Supply the number of lines in the listing below in which the word "chính" occurs, and nothing else.
□ □ □
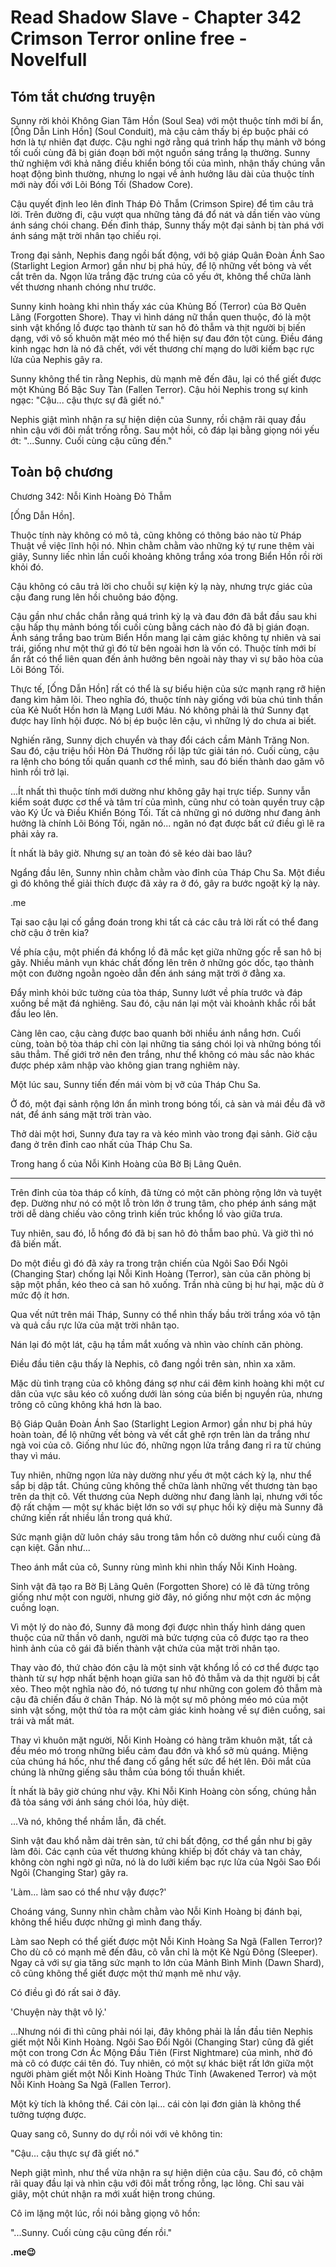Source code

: # Read Shadow Slave - Chapter 342 Crimson Terror online free - Novelfull

## Tóm tắt chương truyện

Sunny rời khỏi Không Gian Tâm Hồn (Soul Sea) với một thuộc tính mới bí ẩn, [Ống Dẫn Linh Hồn] (Soul Conduit), mà cậu cảm thấy bị ép buộc phải có hơn là tự nhiên đạt được. Cậu nghi ngờ rằng quá trình hấp thụ mảnh vỡ bóng tối cuối cùng đã bị gián đoạn bởi một nguồn sáng trắng lạ thường. Sunny thử nghiệm với khả năng điều khiển bóng tối của mình, nhận thấy chúng vẫn hoạt động bình thường, nhưng lo ngại về ảnh hưởng lâu dài của thuộc tính mới này đối với Lõi Bóng Tối (Shadow Core).

Cậu quyết định leo lên đỉnh Tháp Đỏ Thẫm (Crimson Spire) để tìm câu trả lời. Trên đường đi, cậu vượt qua những tảng đá đổ nát và dần tiến vào vùng ánh sáng chói chang. Đến đỉnh tháp, Sunny thấy một đại sảnh bị tàn phá với ánh sáng mặt trời nhân tạo chiếu rọi.

Trong đại sảnh, Nephis đang ngồi bất động, với bộ giáp Quân Đoàn Ánh Sao (Starlight Legion Armor) gần như bị phá hủy, để lộ những vết bỏng và vết cắt trên da. Ngọn lửa trắng đặc trưng của cô yếu ớt, không thể chữa lành vết thương nhanh chóng như trước.

Sunny kinh hoàng khi nhìn thấy xác của Khủng Bố (Terror) của Bờ Quên Lãng (Forgotten Shore). Thay vì hình dáng nữ thần quen thuộc, đó là một sinh vật khổng lồ được tạo thành từ san hô đỏ thẫm và thịt người bị biến dạng, với vô số khuôn mặt méo mó thể hiện sự đau đớn tột cùng. Điều đáng kinh ngạc hơn là nó đã chết, với vết thương chí mạng do lưỡi kiếm bạc rực lửa của Nephis gây ra.

Sunny không thể tin rằng Nephis, dù mạnh mẽ đến đâu, lại có thể giết được một Khủng Bố Bậc Suy Tàn (Fallen Terror). Cậu hỏi Nephis trong sự kinh ngạc: "Cậu... cậu thực sự đã giết nó."

Nephis giật mình nhận ra sự hiện diện của Sunny, rồi chậm rãi quay đầu nhìn cậu với đôi mắt trống rỗng. Sau một hồi, cô đáp lại bằng giọng nói yếu ớt: "...Sunny. Cuối cùng cậu cũng đến."

## Toàn bộ chương

Chương 342: Nỗi Kinh Hoàng Đỏ Thẫm

[Ống Dẫn Hồn].

Thuộc tính này không có mô tả, cũng không có thông báo nào từ Pháp Thuật về việc lĩnh hội nó. Nhìn chằm chằm vào những ký tự rune thêm vài giây, Sunny liếc nhìn lần cuối khoảng không trắng xóa trong Biển Hồn rồi rời khỏi đó.

Cậu không có câu trả lời cho chuỗi sự kiện kỳ lạ này, nhưng trực giác của cậu đang rung lên hồi chuông báo động.

Cậu gần như chắc chắn rằng quá trình kỳ lạ và đau đớn đã bắt đầu sau khi cậu hấp thụ mảnh bóng tối cuối cùng bằng cách nào đó đã bị gián đoạn. Ánh sáng trắng bao trùm Biển Hồn mang lại cảm giác không tự nhiên và sai trái, giống như một thứ gì đó từ bên ngoài hơn là vốn có. Thuộc tính mới bí ẩn rất có thể liên quan đến ảnh hưởng bên ngoài này thay vì sự bão hòa của Lõi Bóng Tối.

Thực tế, [Ống Dẫn Hồn] rất có thể là sự biểu hiện của sức mạnh rạng rỡ hiện đang kìm hãm lõi. Theo nghĩa đó, thuộc tính này giống với bùa chú tinh thần của Kẻ Nuốt Hồn hơn là Mạng Lưới Máu. Nó không phải là thứ Sunny đạt được hay lĩnh hội được. Nó bị ép buộc lên cậu, vì những lý do chưa ai biết.

Nghiến răng, Sunny dịch chuyển và thay đổi cách cầm Mảnh Trăng Non. Sau đó, cậu triệu hồi Hòn Đá Thường rồi lập tức giải tán nó. Cuối cùng, cậu ra lệnh cho bóng tối quấn quanh cơ thể mình, sau đó biến thành dao găm vô hình rồi trở lại.

...Ít nhất thì thuộc tính mới dường như không gây hại trực tiếp. Sunny vẫn kiểm soát được cơ thể và tâm trí của mình, cũng như có toàn quyền truy cập vào Ký Ức và Điều Khiển Bóng Tối. Tất cả những gì nó dường như đang ảnh hưởng là chính Lõi Bóng Tối, ngăn nó... ngăn nó đạt được bất cứ điều gì lẽ ra phải xảy ra.

Ít nhất là bây giờ. Nhưng sự an toàn đó sẽ kéo dài bao lâu?

Ngẩng đầu lên, Sunny nhìn chằm chằm vào đỉnh của Tháp Chu Sa. Một điều gì đó không thể giải thích được đã xảy ra ở đó, gây ra bước ngoặt kỳ lạ này.

.me

Tại sao cậu lại cố gắng đoán trong khi tất cả các câu trả lời rất có thể đang chờ cậu ở trên kia?

Về phía cậu, một phiến đá khổng lồ đã mắc kẹt giữa những gốc rễ san hô bị gãy. Nhiều mảnh vụn khác chất đống lên trên ở những góc dốc, tạo thành một con đường ngoằn ngoèo dẫn đến ánh sáng mặt trời ở đằng xa.

Đẩy mình khỏi bức tường của tòa tháp, Sunny lướt về phía trước và đáp xuống bề mặt đá nghiêng. Sau đó, cậu nán lại một vài khoảnh khắc rồi bắt đầu leo lên.

Càng lên cao, cậu càng được bao quanh bởi nhiều ánh nắng hơn. Cuối cùng, toàn bộ tòa tháp chỉ còn lại những tia sáng chói lọi và những bóng tối sâu thẳm. Thế giới trở nên đen trắng, như thể không có màu sắc nào khác được phép xâm nhập vào không gian trang nghiêm này.

Một lúc sau, Sunny tiến đến mái vòm bị vỡ của Tháp Chu Sa.

Ở đó, một đại sảnh rộng lớn ẩn mình trong bóng tối, cả sàn và mái đều đã vỡ nát, để ánh sáng mặt trời tràn vào.

Thở dài một hơi, Sunny đưa tay ra và kéo mình vào trong đại sảnh. Giờ cậu đang ở trên đỉnh cao nhất của Tháp Chu Sa.

Trong hang ổ của Nỗi Kinh Hoàng của Bờ Bị Lãng Quên.

***

Trên đỉnh của tòa tháp cổ kính, đã từng có một căn phòng rộng lớn và tuyệt đẹp. Dường như nó có một lỗ tròn lớn ở trung tâm, cho phép ánh sáng mặt trời dễ dàng chiếu vào công trình kiến trúc khổng lồ vào giữa trưa.

Tuy nhiên, sau đó, lỗ hổng đó đã bị san hô đỏ thẫm bao phủ. Và giờ thì nó đã biến mất.

Do một điều gì đó đã xảy ra trong trận chiến của Ngôi Sao Đổi Ngôi (Changing Star) chống lại Nỗi Kinh Hoàng (Terror), sàn của căn phòng bị sập một phần, kéo theo cả san hô xuống. Trần nhà cũng bị hư hại, mặc dù ở mức độ ít hơn.

Qua vết nứt trên mái Tháp, Sunny có thể nhìn thấy bầu trời trắng xóa vô tận và quả cầu rực lửa của mặt trời nhân tạo.

Nán lại đó một lát, cậu hạ tầm mắt xuống và nhìn vào chính căn phòng.

Điều đầu tiên cậu thấy là Nephis, cô đang ngồi trên sàn, nhìn xa xăm.

Mặc dù tình trạng của cô không đáng sợ như cái đêm kinh hoàng khi một cư dân của vực sâu kéo cô xuống dưới làn sóng của biển bị nguyền rủa, nhưng trông cô cũng không khá hơn là bao.

Bộ Giáp Quân Đoàn Ánh Sao (Starlight Legion Armor) gần như bị phá hủy hoàn toàn, để lộ những vết bỏng và vết cắt ghê rợn trên làn da trắng như ngà voi của cô. Giống như lúc đó, những ngọn lửa trắng đang rỉ ra từ chúng thay vì máu.

Tuy nhiên, những ngọn lửa này dường như yếu ớt một cách kỳ lạ, như thể sắp bị dập tắt. Chúng cũng không thể chữa lành những vết thương tàn bạo trên da thịt cô. Vết thương của Neph dường như đang lành lại, nhưng với tốc độ rất chậm — một sự khác biệt lớn so với sự phục hồi kỳ diệu mà Sunny đã chứng kiến rất nhiều lần trong quá khứ.

Sức mạnh giận dữ luôn cháy sâu trong tâm hồn cô dường như cuối cùng đã cạn kiệt. Gần như...

Theo ánh mắt của cô, Sunny rùng mình khi nhìn thấy Nỗi Kinh Hoàng.

Sinh vật đã tạo ra Bờ Bị Lãng Quên (Forgotten Shore) có lẽ đã từng trông giống như một con người, nhưng giờ đây, nó giống như một cơn ác mộng cuồng loạn.

Vì một lý do nào đó, Sunny đã mong đợi được nhìn thấy hình dáng quen thuộc của nữ thần vô danh, người mà bức tượng của cô được tạo ra theo hình ảnh của cô gái đã biến thành vật chứa của mặt trời nhân tạo.

Thay vào đó, thứ chào đón cậu là một sinh vật khổng lồ có cơ thể được tạo thành từ sự hợp nhất bệnh hoạn giữa san hô đỏ thẫm và da thịt người bị cắt xẻo. Theo một nghĩa nào đó, nó tương tự như những con golem đỏ thẫm mà cậu đã chiến đấu ở chân Tháp. Nó là một sự mô phỏng méo mó của một sinh vật sống, một thứ tỏa ra một cảm giác kinh hoàng về sự điên cuồng, sai trái và mất mát.

Thay vì khuôn mặt người, Nỗi Kinh Hoàng có hàng trăm khuôn mặt, tất cả đều méo mó trong những biểu cảm đau đớn và khổ sở mù quáng. Miệng của chúng há hốc, như thể đang cố gắng hết sức để hét lên. Đôi mắt của chúng là những giếng sâu thẳm của bóng tối thuần khiết.

Ít nhất là bây giờ chúng như vậy. Khi Nỗi Kinh Hoàng còn sống, chúng hẳn đã tỏa sáng với ánh sáng chói lóa, hủy diệt.

...Và nó, không thể nhầm lẫn, đã chết.

Sinh vật đau khổ nằm dài trên sàn, tứ chi bất động, cơ thể gần như bị gãy làm đôi. Các cạnh của vết thương khủng khiếp bị đốt cháy và tan chảy, không còn nghi ngờ gì nữa, nó là do lưỡi kiếm bạc rực lửa của Ngôi Sao Đổi Ngôi (Changing Star) gây ra.

'Làm... làm sao có thể như vậy được?'

Choáng váng, Sunny nhìn chằm chằm vào Nỗi Kinh Hoàng bị đánh bại, không thể hiểu được những gì mình đang thấy.

Làm sao Neph có thể giết được một Nỗi Kinh Hoàng Sa Ngã (Fallen Terror)? Cho dù cô có mạnh mẽ đến đâu, cô vẫn chỉ là một Kẻ Ngủ Đông (Sleeper). Ngay cả với sự gia tăng sức mạnh to lớn của Mảnh Bình Minh (Dawn Shard), cô cũng không thể giết được một thứ mạnh mẽ như vậy.

Có điều gì đó rất sai ở đây.

'Chuyện này thật vô lý.'

...Nhưng nói đi thì cũng phải nói lại, đây không phải là lần đầu tiên Nephis giết một Nỗi Kinh Hoàng. Ngôi Sao Đổi Ngôi (Changing Star) cũng đã giết một con trong Cơn Ác Mộng Đầu Tiên (First Nightmare) của mình, nhờ đó mà cô có được cái tên đó. Tuy nhiên, có một sự khác biệt rất lớn giữa một người phàm giết một Nỗi Kinh Hoàng Thức Tỉnh (Awakened Terror) và một Nỗi Kinh Hoàng Sa Ngã (Fallen Terror).

Một kỳ tích là không thể. Cái còn lại... cái còn lại đơn giản là không thể tưởng tượng được.

Quay sang cô, Sunny do dự rồi nói với vẻ không tin:

"Cậu... cậu thực sự đã giết nó."

Neph giật mình, như thể vừa nhận ra sự hiện diện của cậu. Sau đó, cô chậm rãi quay đầu lại và nhìn cậu với đôi mắt trống rỗng, lạc lõng. Chỉ sau vài giây, một chút nhận ra mới xuất hiện trong chúng.

Cô im lặng một lúc, rồi nói bằng giọng vô hồn:

"...Sunny. Cuối cùng cậu cũng đến rồi."

**.me😉**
□ □ □
— Solution to this exercise —
2